# Activity
Copy, from the data below, every line that has "operator" in it.

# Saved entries
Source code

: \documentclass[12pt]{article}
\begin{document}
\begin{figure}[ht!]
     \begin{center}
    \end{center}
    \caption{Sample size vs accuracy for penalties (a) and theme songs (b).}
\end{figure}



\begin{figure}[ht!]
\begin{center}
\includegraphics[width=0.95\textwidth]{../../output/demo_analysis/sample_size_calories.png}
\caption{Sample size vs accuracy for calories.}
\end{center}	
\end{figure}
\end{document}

* * *

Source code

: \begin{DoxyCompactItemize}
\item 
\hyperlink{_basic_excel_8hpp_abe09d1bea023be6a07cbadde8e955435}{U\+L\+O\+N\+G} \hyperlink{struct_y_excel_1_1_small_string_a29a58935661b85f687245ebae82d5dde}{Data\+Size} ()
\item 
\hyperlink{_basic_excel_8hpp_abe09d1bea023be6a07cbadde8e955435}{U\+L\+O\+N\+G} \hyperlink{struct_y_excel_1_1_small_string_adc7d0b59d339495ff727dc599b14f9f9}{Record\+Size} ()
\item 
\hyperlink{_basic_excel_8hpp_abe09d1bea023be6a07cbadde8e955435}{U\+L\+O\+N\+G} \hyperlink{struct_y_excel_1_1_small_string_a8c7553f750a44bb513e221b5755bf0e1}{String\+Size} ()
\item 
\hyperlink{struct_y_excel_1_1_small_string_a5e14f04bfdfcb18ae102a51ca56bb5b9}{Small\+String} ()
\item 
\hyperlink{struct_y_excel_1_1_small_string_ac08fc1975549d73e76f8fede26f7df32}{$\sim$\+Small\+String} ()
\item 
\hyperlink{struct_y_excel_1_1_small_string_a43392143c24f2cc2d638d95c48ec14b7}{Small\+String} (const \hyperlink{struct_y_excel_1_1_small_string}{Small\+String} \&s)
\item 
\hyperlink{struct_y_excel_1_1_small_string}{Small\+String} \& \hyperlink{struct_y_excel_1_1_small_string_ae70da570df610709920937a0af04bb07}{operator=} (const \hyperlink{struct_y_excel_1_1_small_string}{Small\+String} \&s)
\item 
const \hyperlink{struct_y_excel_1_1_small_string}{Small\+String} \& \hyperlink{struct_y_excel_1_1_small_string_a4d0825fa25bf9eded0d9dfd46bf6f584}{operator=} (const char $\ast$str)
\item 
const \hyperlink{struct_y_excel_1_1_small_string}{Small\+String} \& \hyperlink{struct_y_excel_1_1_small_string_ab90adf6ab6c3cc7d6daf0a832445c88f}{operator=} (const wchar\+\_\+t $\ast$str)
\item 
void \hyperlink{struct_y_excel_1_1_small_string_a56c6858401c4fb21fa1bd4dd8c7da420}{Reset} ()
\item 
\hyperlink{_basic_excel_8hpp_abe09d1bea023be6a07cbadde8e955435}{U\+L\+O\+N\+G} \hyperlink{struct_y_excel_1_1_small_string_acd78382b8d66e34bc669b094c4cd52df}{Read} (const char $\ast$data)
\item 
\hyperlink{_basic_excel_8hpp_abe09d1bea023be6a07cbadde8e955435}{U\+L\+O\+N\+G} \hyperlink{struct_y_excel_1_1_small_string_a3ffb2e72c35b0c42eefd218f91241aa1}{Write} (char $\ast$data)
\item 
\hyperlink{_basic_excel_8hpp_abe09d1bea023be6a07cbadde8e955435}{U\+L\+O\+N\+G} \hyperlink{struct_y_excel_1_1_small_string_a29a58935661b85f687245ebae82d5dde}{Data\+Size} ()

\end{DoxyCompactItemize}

# Your response
\hyperlink{struct_y_excel_1_1_small_string}{Small\+String} \& \hyperlink{struct_y_excel_1_1_small_string_ae70da570df610709920937a0af04bb07}{operator=} (const \hyperlink{struct_y_excel_1_1_small_string}{Small\+String} \&s)
const \hyperlink{struct_y_excel_1_1_small_string}{Small\+String} \& \hyperlink{struct_y_excel_1_1_small_string_a4d0825fa25bf9eded0d9dfd46bf6f584}{operator=} (const char $\ast$str)
const \hyperlink{struct_y_excel_1_1_small_string}{Small\+String} \& \hyperlink{struct_y_excel_1_1_small_string_ab90adf6ab6c3cc7d6daf0a832445c88f}{operator=} (const wchar\+\_\+t $\ast$str)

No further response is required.